One afternoon as she was returning home from a concert, Nana, on the
sidewalk in the Rue Montmartre, noticed a woman trotting along in
down-at-the-heel boots, dirty petticoats and a hat utterly ruined by
the rain. She recognized her suddenly.
“Stop, Charles!” she shouted to the coachman and began calling:
“Satin, Satin!”
Passers-by turned their heads; the whole street stared. Satin had
drawn near and was still further soiling herself against the
carriage wheels.
“Do get in, my dear girl,” said Nana tranquilly, disdaining the
onlookers.
And with that she picked her up and carried her off, though she was
in disgusting contrast to her light blue landau and her dress of
pearl-gray silk trimmed with Chantilly, while the street smiled at
the coachman’s loftily dignified demeanor.
From that day forth Nana had a passion to occupy her thoughts.
Satin became her vicious foible. Washed and dressed and duly
installed in the house in the Avenue de Villiers, during three days
the girl talked of Saint-Lazare and the annoyances the sisters had
caused her and how those dirty police people had put her down on the
official list. Nana grew indignant and comforted her and vowed she
would get her name taken off, even though she herself should have to
go and find out the minister of the interior. Meanwhile there was
no sort of hurry: nobody would come and search for her at Nana’s—
that was certain. And thereupon the two women began to pass tender
afternoons together, making numberless endearing little speeches and
mingling their kisses with laughter.
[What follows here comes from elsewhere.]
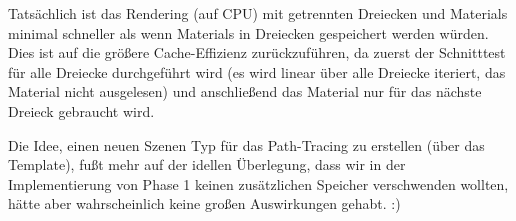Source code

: Tatsächlich ist das Rendering (auf CPU) mit getrennten Dreiecken und Materials minimal schneller als wenn Materials in Dreiecken gespeichert werden würden. Dies ist auf die größere Cache-Effizienz zurückzuführen, da zuerst der Schnitttest für alle Dreiecke durchgeführt wird (es wird linear über alle Dreiecke iteriert, das Material nicht ausgelesen) und anschließend das Material nur für das nächste Dreieck gebraucht wird.

Die Idee, einen neuen Szenen Typ für das Path-Tracing zu erstellen (über das  Template), fußt mehr auf der idellen Überlegung, dass wir in der Implementierung von Phase 1 keinen zusätzlichen Speicher verschwenden wollten, hätte aber wahrscheinlich keine großen Auswirkungen gehabt. :)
The same little sport, which
the arrival of the plainclothes men had interrupted in the Rue de
Laval, was beginning again in a jocular sort of spirit. One fine
evening, however, it became serious, and Nana, who had been so
disgusted at Laure’s, now understood what it meant. She was upset
and enraged by it, the more so because Satin disappeared on the
morning of the fourth day. No one had seen her go our. She had,
indeed, slipped away in her new dress, seized by a longing for air,
full of sentimental regret for her old street existence.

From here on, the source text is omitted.